アーノルド・シュワルツェネッガー(左)とリンダ・ハミルトン

アーノルド・シュワルツェネッガー(左)とリンダ・ハミルトン

【インタビュー】映画『ターミネータ
ー:ニュー・フェイト』アーノルド・
シュワルツェネッガー、リンダ・ハミ
ルトン「これで終わりだと思っていま
す」

 サラ・コナー(リンダ・ハミルトン)とT-800(アーノルド・シュワルツェネッガー)の活躍により、30億人の人命が奪われる審判の日は回避されたはずだった…。だが、再び新たな脅威が現れ、人類は危機を迎える。その時、サラとT-800が再び姿を現す。『ターミネーター2』(91)の正統な続編として製作された『ターミネーター:ニュー・フェイト』が11月8日から公開される。公開を前に来日したシュワルツェネッガーとハミルトンに話を聞いた。
-お二人にとって『ターミネーター』シリーズとはどのようなものでしょうか。また、今回、久しぶりに同じキャラクターを演じるに当たって、何か決め手となったことはありましたか。
リンダ 最初の『ターミネーター』(84)に関わったときは、まさかこのキャラクターと35年も付き合うことになるとは誰も思っていませんでした。ですが、今から思えば、サラ・コナーを演じたことで、その後の私の人生が決まったと言っても過言ではないと思います。『ターミネーター2』から28年たって、もうサラに戻ることはないと思っていましたが、その間、彼女は何をしていたのだろう、どこにいたのだろう、どのように変わったのだろう、ということに興味を持ちました。
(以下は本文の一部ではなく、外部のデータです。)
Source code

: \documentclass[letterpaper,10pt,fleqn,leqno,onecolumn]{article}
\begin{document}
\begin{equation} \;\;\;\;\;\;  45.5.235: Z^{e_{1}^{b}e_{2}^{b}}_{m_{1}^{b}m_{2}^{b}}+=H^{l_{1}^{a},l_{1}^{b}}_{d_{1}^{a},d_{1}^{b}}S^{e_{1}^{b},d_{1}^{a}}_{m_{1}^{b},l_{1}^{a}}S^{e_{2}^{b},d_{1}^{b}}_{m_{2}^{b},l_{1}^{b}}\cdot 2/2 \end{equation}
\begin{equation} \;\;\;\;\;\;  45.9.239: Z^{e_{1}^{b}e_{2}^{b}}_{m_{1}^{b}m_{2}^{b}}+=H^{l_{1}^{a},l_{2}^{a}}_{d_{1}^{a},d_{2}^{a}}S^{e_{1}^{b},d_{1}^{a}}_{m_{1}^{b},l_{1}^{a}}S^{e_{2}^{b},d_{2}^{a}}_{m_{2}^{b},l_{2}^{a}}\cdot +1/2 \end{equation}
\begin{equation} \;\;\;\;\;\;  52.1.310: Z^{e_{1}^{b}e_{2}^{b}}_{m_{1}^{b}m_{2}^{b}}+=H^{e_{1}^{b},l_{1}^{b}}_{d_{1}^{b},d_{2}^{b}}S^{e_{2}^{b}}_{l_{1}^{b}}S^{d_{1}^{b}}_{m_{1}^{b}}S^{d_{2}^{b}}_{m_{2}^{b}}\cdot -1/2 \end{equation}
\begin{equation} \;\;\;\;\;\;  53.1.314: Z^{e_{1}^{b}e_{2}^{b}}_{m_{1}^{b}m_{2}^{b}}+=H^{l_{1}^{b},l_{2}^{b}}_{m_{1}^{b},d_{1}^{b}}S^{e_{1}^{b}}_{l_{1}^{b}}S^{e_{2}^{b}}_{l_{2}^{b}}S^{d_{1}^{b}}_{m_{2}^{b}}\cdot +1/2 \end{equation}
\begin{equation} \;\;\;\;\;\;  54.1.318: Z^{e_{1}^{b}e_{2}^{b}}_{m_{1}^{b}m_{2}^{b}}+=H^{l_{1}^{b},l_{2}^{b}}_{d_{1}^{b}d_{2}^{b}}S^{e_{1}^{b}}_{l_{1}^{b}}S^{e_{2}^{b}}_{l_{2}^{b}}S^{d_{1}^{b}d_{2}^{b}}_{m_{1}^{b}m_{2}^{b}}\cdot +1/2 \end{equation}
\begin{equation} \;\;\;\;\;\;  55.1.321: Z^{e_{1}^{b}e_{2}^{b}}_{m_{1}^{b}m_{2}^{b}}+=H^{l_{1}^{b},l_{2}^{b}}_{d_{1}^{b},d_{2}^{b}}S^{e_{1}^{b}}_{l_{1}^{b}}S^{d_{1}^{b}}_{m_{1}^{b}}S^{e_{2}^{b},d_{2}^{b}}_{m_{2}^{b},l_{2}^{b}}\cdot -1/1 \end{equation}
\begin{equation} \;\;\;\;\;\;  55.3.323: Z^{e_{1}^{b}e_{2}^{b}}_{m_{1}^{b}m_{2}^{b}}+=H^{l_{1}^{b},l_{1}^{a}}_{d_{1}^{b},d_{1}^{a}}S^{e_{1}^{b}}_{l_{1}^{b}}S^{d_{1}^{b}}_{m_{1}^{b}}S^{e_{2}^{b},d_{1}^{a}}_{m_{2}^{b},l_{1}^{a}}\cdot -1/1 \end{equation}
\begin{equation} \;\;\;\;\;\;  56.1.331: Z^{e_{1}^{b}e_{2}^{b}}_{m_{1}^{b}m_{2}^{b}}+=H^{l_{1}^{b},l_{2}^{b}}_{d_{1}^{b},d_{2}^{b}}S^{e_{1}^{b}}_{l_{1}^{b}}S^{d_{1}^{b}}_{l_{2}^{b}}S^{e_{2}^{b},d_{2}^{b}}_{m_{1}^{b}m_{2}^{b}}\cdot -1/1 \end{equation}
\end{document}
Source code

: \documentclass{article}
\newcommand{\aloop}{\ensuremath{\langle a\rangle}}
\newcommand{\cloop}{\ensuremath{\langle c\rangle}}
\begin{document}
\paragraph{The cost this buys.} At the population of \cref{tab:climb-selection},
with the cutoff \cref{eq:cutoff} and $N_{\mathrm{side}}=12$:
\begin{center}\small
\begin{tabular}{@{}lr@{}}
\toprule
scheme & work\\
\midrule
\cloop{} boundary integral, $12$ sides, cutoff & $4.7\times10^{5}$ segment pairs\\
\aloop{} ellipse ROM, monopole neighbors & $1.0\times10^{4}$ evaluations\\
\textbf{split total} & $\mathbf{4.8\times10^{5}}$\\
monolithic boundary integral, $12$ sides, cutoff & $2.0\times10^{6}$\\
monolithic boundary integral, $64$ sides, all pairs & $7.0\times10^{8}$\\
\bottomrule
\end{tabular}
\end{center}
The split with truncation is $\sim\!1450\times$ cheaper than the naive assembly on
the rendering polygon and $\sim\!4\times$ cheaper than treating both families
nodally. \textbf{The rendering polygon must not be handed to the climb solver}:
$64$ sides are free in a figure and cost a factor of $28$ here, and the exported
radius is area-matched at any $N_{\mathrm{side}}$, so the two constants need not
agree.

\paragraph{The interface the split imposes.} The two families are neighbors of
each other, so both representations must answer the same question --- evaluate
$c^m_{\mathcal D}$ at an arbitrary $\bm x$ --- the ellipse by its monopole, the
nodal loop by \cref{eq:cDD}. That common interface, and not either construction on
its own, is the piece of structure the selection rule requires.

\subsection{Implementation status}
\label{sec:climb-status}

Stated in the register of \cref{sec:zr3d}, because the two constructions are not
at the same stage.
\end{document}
今のサラは…という好奇心から演じることにしました。
アーノルド 『ターミネーター』シリーズは、自分のキャリアや人生にとって、とても重要なものです。今リンダが言ったように、最初の『ターミネーター』は低予算で作られたアクションムービーだったので、誰もそれ以上のものになるとは思っていませんでした。ところが、ジェームズ・キャメロンの監督術と脚本が素晴らしかったので、公開後はタイム誌のベストテンに選出されるなど、批評家からも絶賛され、ただのアクション映画を超えたことを証明しました。また、タイムトラベルや未来についてなど、人々にいろいろなことを考えさせる要素もあり、それが成功につながったとも思います。1作目に出た後、ハリウッドの多くのアクション映画から私にオファーが来ましたし、2作目ではさらに高みに上ることができました。ですから、これに関われたことはとても幸運だったと思っていますし、多くの人々を楽しませることができたことを大変うれしく思っています。
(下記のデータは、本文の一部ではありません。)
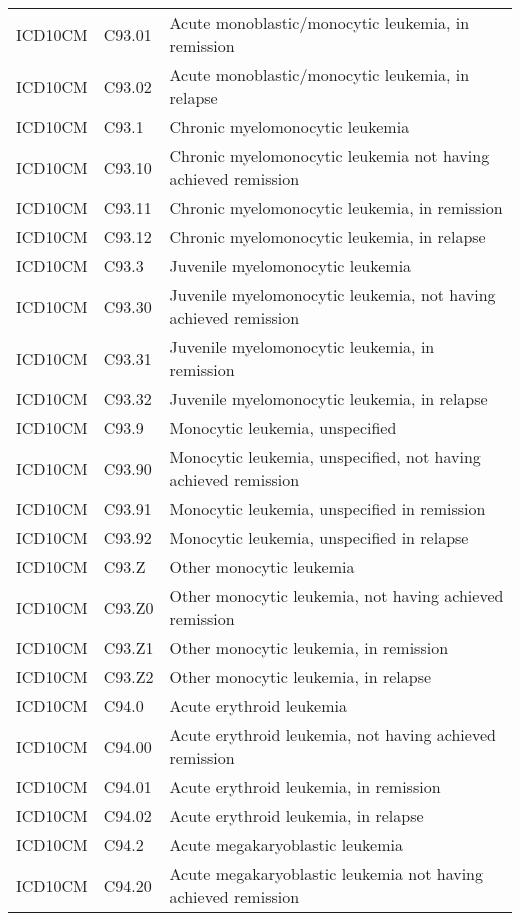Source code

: \begin{longtable}{p{}p{}p{}}
  ICD10CM & C93.01 & Acute monoblastic/monocytic leukemia, in remission \\ 
  ICD10CM & C93.02 & Acute monoblastic/monocytic leukemia, in relapse \\ 
  ICD10CM & C93.1 & Chronic myelomonocytic leukemia \\ 
  ICD10CM & C93.10 & Chronic myelomonocytic leukemia not having achieved remission \\ 
  ICD10CM & C93.11 & Chronic myelomonocytic leukemia, in remission \\ 
  ICD10CM & C93.12 & Chronic myelomonocytic leukemia, in relapse \\ 
  ICD10CM & C93.3 & Juvenile myelomonocytic leukemia \\ 
  ICD10CM & C93.30 & Juvenile myelomonocytic leukemia, not having achieved remission \\ 
  ICD10CM & C93.31 & Juvenile myelomonocytic leukemia, in remission \\ 
  ICD10CM & C93.32 & Juvenile myelomonocytic leukemia, in relapse \\ 
  ICD10CM & C93.9 & Monocytic leukemia, unspecified \\ 
  ICD10CM & C93.90 & Monocytic leukemia, unspecified, not having achieved remission \\ 
  ICD10CM & C93.91 & Monocytic leukemia, unspecified in remission \\ 
  ICD10CM & C93.92 & Monocytic leukemia, unspecified in relapse \\ 
  ICD10CM & C93.Z & Other monocytic leukemia \\ 
  ICD10CM & C93.Z0 & Other monocytic leukemia, not having achieved remission \\ 
  ICD10CM & C93.Z1 & Other monocytic leukemia, in remission \\ 
  ICD10CM & C93.Z2 & Other monocytic leukemia, in relapse \\ 
  ICD10CM & C94.0 & Acute erythroid leukemia \\ 
  ICD10CM & C94.00 & Acute erythroid leukemia, not having achieved remission \\ 
  ICD10CM & C94.01 & Acute erythroid leukemia, in remission \\ 
  ICD10CM & C94.02 & Acute erythroid leukemia, in relapse \\ 
  ICD10CM & C94.2 & Acute megakaryoblastic leukemia \\ 
  ICD10CM & C94.20 & Acute megakaryoblastic leukemia not having achieved remission \\ 

\end{longtable}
-記者会見では「ターミネーター(T-800)を演じるのは今回が最後」と語っていましたが…。
アーノルド 毎回「これで終わりだ」と思っていますし、実際に劇中では何度も死んでいます。でも、また演じるかについては、観客の皆さん次第だと思います。ただ、私としては、この物語はこれで終わりだと思いますが、もしかしたら、100年後に私の墓から骸骨を出して使うかもしれませんね(笑)。
-では、サラの戦いはまだまだ続くのでしょうか。
リンダ はー(ため息)。そうなんですか? アーノルドがいなかったら、多分私はやりたいとは思わないでしょう。私も「これで終わり」だと思っていますが、観客のリクエストがあれば、仕方ないのかな…と(笑)。
-今回のサラの初登場シーンを見てどう感じましたか。
リンダ 私は自分を見るのが嫌なんです。本当に見たくないんです(笑)。なので、客席で「サラ、行け!」なんて絶対に言いません。強い役柄を演じるのはとても楽しいのですが、見るのは楽しくありません。
アーノルド あのシーンを撮影しているとき、私は手術後で、自宅で静養していました。ところが、ティム・ミラー監督から、全くコメントなしで、あのシーンの映像が送られてきました。それを見て、「すごい。戻ってきたな」と思って興奮しました。リンダの自信のある表情も、武器の扱い方もとてもいいと思いました。その後、実際に自分がセットに入って彼女を見たときに、1年を懸けて体作りやトレーニングに励んだ跡がうかがえました。彼女は完璧主義者なので、どれほど努力したかが分かりますし、女性のアクションヒーローの基準をさらに上げたと思いました。91年に『ターミネーター2』で彼女が成し遂げたときには、「もうこれ以上はできないだろう」と思ったのに、今回、さらにその上をいったのを目撃して、とても感動しました。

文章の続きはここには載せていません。